Die Stadtteile Şêxmeqsûd und Eşrefiyê in Aleppo stehen unter einem schweren Embargo. Das Assad-Regime lässt keinen Treibstoff, kein Mehl und keine Medikamente in die Viertel. Zwei Kinder sind wegen des Embargos bereits gestorben.

Die selbstverwalteten Stadtviertel Şêxmeqsûd und Eşrefiyê sind dem Assad-Regime, das den Rest von Aleppo beherrscht, ein Dorn im Auge. Seit fünf Jahren werden die Stadtteile blockiert und die Einfuhr lebensnotwendiger Güter wird behindert. Im August 2022 wurde das Embargo verschärft. Es kommen nun kein Treibstoff, kein Mehl und keine Medikamente mehr in die Gebiete. Bisher hat das Embargo das Leben von zwei Kindern gefordert. Bei den beiden Opfern handelte es sich um den vier Jahre alten Wîsam Sido und den 17 Tage alten Hisên Kîbar. Beide starben aufgrund der Kälte. Den Menschen in den Stadtteilen fehlt im eisigen Winter der Brennstoff zum Heizen. Viele Kinder befinden sich mit Erkältungsinfekten im Krankenhaus Şehîd Xalid Fecer. Aber selbst die Krankenhäuser können häufig nicht beheizt werden und die gelagerten Medikamente gehen zur Neige.

Das Embargo hat bisher das Leben von zwei Kindern gefordert

Das Krankenhaus versorgt jeden Tag Hunderte von Patient:innen. Die meisten leiden unter Atemwegserkrankungen und Erkältungsinfekte, die sich rasend schnell aufgrund der fehlenden Heizmöglichkeiten ausbreiten. Um das Krankenhaus mit Öl zu versorgen, muss teurer geschmuggelter Dieselkraftstoff verwendet werden.

Besonders schwer betrifft dies auch Menschen mit Behinderung. Hilfsorganisationen werden daran gehindert, in die Viertel zu gelangen.

Kampf gegen die Kälte

Im Winter fallen die Temperaturen in Şêxmeqsûd und Eşrefiyê immer wieder auf Minusgrade. Aufgrund des Brennstoffmangels ist daher das Leben von Hunderttausenden von Menschen, insbesondere von Kindern und älteren Menschen, in Gefahr. Die Familien tun alles, was sie können, um ihre Gesundheit und ihre Kinder vor der Kälte zu schützen, aber es gibt keinen Brennstoff. Um dem Embargo und der Kälte zu trotzen, werden Möbel sowie alter Stoff und Plastikabfälle verbrannt. Die Menschen setzen sich wissentlich der Gesundheitsgefahr durch giftigen Rauch aus, um nicht zu erfrieren.

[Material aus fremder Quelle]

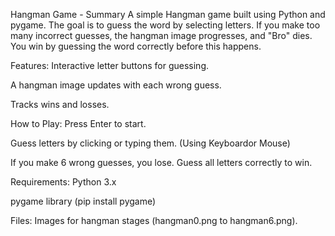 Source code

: Hangman Game - Summary
A simple Hangman game built using Python and pygame. The goal is to guess the word by selecting letters. If you make too many incorrect guesses, the hangman image progresses, and "Bro" dies. You win by guessing the word correctly before this happens.

Features:
Interactive letter buttons for guessing.

A hangman image updates with each wrong guess.

Tracks wins and losses.

How to Play:
Press Enter to start.

Guess letters by clicking or typing them. (Using Keyboardor Mouse)

If you make 6 wrong guesses, you lose. Guess all letters correctly to win.

Requirements:
Python 3.x

pygame library (pip install pygame)

Files:
Images for hangman stages (hangman0.png to hangman6.png).
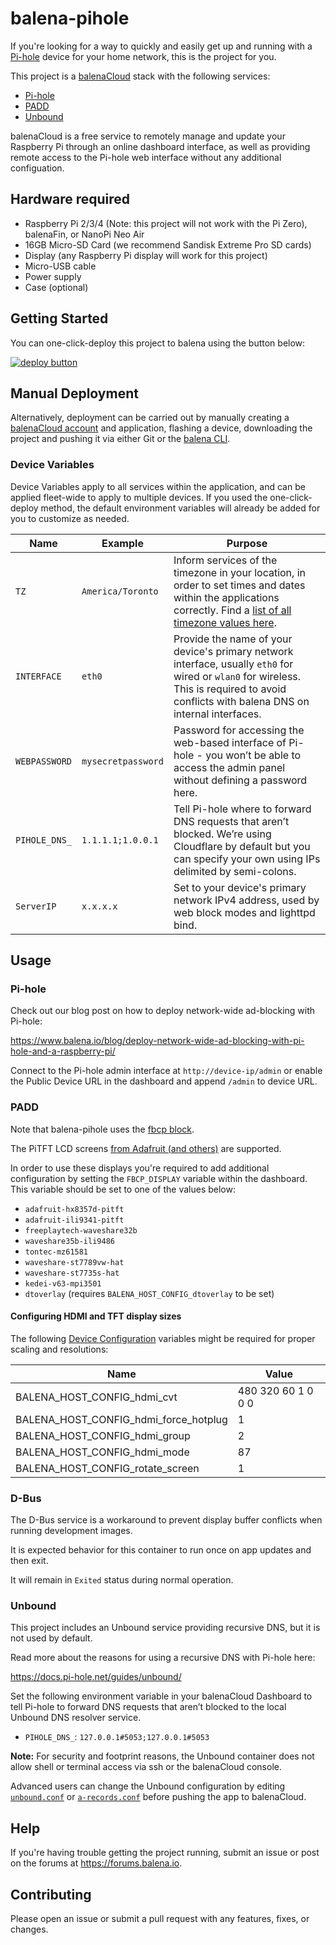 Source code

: # balena-pihole

If you're looking for a way to quickly and easily get up and running with a [Pi-hole](https://pi-hole.net/) device for your home network, this is the project for you.

This project is a [balenaCloud](https://www.balena.io/cloud) stack with the following services:

- [Pi-hole](https://pi-hole.net/)
- [PADD](https://github.com/pi-hole/PADD)
- [Unbound](https://unbound.net)

balenaCloud is a free service to remotely manage and update your Raspberry Pi through an online dashboard interface, as well as providing remote access to the Pi-hole web interface without any additional configuation.

## Hardware required

- Raspberry Pi 2/3/4 (Note: this project will not work with the Pi Zero), balenaFin, or NanoPi Neo Air
- 16GB Micro-SD Card (we recommend Sandisk Extreme Pro SD cards)
- Display (any Raspberry Pi display will work for this project)
- Micro-USB cable
- Power supply
- Case (optional)

## Getting Started

You can one-click-deploy this project to balena using the button below:

[![deploy button](https://balena.io/deploy.svg)](https://dashboard.balena-cloud.com/deploy?repoUrl=https://github.com/klutchell/balena-pihole&defaultDeviceType=raspberrypi3)

## Manual Deployment

Alternatively, deployment can be carried out by manually creating a [balenaCloud account](https://dashboard.balena-cloud.com) and application, flashing a device, downloading the project and pushing it via either Git or the [balena CLI](https://github.com/balena-io/balena-cli).

### Device Variables

Device Variables apply to all services within the application, and can be applied fleet-wide to apply to multiple devices. If you used the one-click-deploy method, the default environment variables will already be added for you to customize as needed.

| Name          | Example            | Purpose                                                                                                                                                                                                                       |
| ------------- | ------------------ | ----------------------------------------------------------------------------------------------------------------------------------------------------------------------------------------------------------------------------- |
| `TZ`          | `America/Toronto`  | Inform services of the timezone in your location, in order to set times and dates within the applications correctly. Find a [list of all timezone values here](https://en.wikipedia.org/wiki/List_of_tz_database_time_zones). |
| `INTERFACE`   | `eth0`             | Provide the name of your device's primary network interface, usually `eth0` for wired or `wlan0` for wireless. This is required to avoid conflicts with balena DNS on internal interfaces.                                    |
| `WEBPASSWORD` | `mysecretpassword` | Password for accessing the web-based interface of Pi-hole - you won’t be able to access the admin panel without defining a password here.                                                                                     |
| `PIHOLE_DNS_` | `1.1.1.1;1.0.0.1`  | Tell Pi-hole where to forward DNS requests that aren’t blocked. We’re using Cloudflare by default but you can specify your own using IPs delimited by semi-colons.                                                            |
| `ServerIP`    | `x.x.x.x`          | Set to your device's primary network IPv4 address, used by web block modes and lighttpd bind.                                                                                                                                 |

## Usage

### Pi-hole

Check out our blog post on how to deploy network-wide ad-blocking with Pi-hole:

<https://www.balena.io/blog/deploy-network-wide-ad-blocking-with-pi-hole-and-a-raspberry-pi/>

Connect to the Pi-hole admin interface at `http://device-ip/admin` or enable
the Public Device URL in the dashboard and append `/admin` to device URL.

### PADD

Note that balena-pihole uses the [fbcp block](https://github.com/balenablocks/fbcp).

The PiTFT LCD screens [from Adafruit (and others)](https://www.adafruit.com/?q=pitft) are supported.

In order to use these displays you're required to add additional configuration by setting
the `FBCP_DISPLAY` variable within the dashboard. This variable should be set to one of the values below:

- `adafruit-hx8357d-pitft`
- `adafruit-ili9341-pitft`
- `freeplaytech-waveshare32b`
- `waveshare35b-ili9486`
- `tontec-mz61581`
- `waveshare-st7789vw-hat`
- `waveshare-st7735s-hat`
- `kedei-v63-mpi3501`
- `dtoverlay` (requires `BALENA_HOST_CONFIG_dtoverlay` to be set)

#### Configuring HDMI and TFT display sizes

The following [Device Configuration](https://www.balena.io/docs/learn/manage/configuration/#configuration-variables)
variables might be required for proper scaling and resolutions:

| Name                                  | Value              |
| ------------------------------------- | ------------------ |
| BALENA_HOST_CONFIG_hdmi_cvt           | 480 320 60 1 0 0 0 |
| BALENA_HOST_CONFIG_hdmi_force_hotplug | 1                  |
| BALENA_HOST_CONFIG_hdmi_group         | 2                  |
| BALENA_HOST_CONFIG_hdmi_mode          | 87                 |
| BALENA_HOST_CONFIG_rotate_screen      | 1                  |

### D-Bus

The D-Bus service is a workaround to prevent display buffer conflicts when running development images.

It is expected behavior for this container to run once on app updates and then exit.

It will remain in `Exited` status during normal operation. 

### Unbound

This project includes an Unbound service providing recursive DNS, but it is not used by default.

Read more about the reasons for using a recursive DNS with Pi-hole here:

https://docs.pi-hole.net/guides/unbound/

Set the following environment variable in your balenaCloud Dashboard to tell Pi-hole to forward DNS requests that aren’t blocked to the local Unbound DNS resolver service.

- `PIHOLE_DNS_`: `127.0.0.1#5053;127.0.0.1#5053`

**Note:** For security and footprint reasons, the Unbound container does not allow shell or terminal access via ssh or the balenaCloud console.

Advanced users can change the Unbound configuration by editing [`unbound.conf`](./unbound/unbound.conf) or [`a-records.conf`](./unbound/a-records.conf) before pushing the app to balenaCloud. 

## Help

If you're having trouble getting the project running,
submit an issue or post on the forums at <https://forums.balena.io>.

## Contributing

Please open an issue or submit a pull request with any features, fixes, or changes.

Möbel, Stoffe und Plastikabfälle werden verbrannt, um sich vor der Kälte zu schützen

Das Embargo lähmt die Wirtschaft und Grundversorgung

Aufgrund des Embargos mussten viele Textilbetriebe ihre Arbeit einstellen. Der aufgrund der Verknappung horrende Brennstoffpreis war nicht mehr zu bezahlen. Auch mussten Batteriefabriken in der Region Şiqeyêf geschlossen werden. Das bedeutet, dass zahlreiche Menschen kein Auskommen mehr haben.

Textilbetriebe mussten ihre Arbeit aufgrund der hohen Brennstoffpreise einstellen

Viele Organisationen der Zivilgesellschaft, insbesondere die Kommunen, die regelmäßig Brot an die ganze Bevölkerung verteilen, warnen, dass sie ihre Arbeit einstellen müssen. Die Verwaltung der Stadtbezirke Şêxmeqsûd und Eşrefiyê hat beschlossen, alle Projekte und Arbeiten wegen des Treibstoffmangels einzustellen. Denn es gibt zu wenig Dieselkraftstoff, und der vorhandene Dieselkraftstoff wird für Müllfahrzeuge verwendet, um so zumindest die weitere Verbreitung von Seuchen zu verhindern.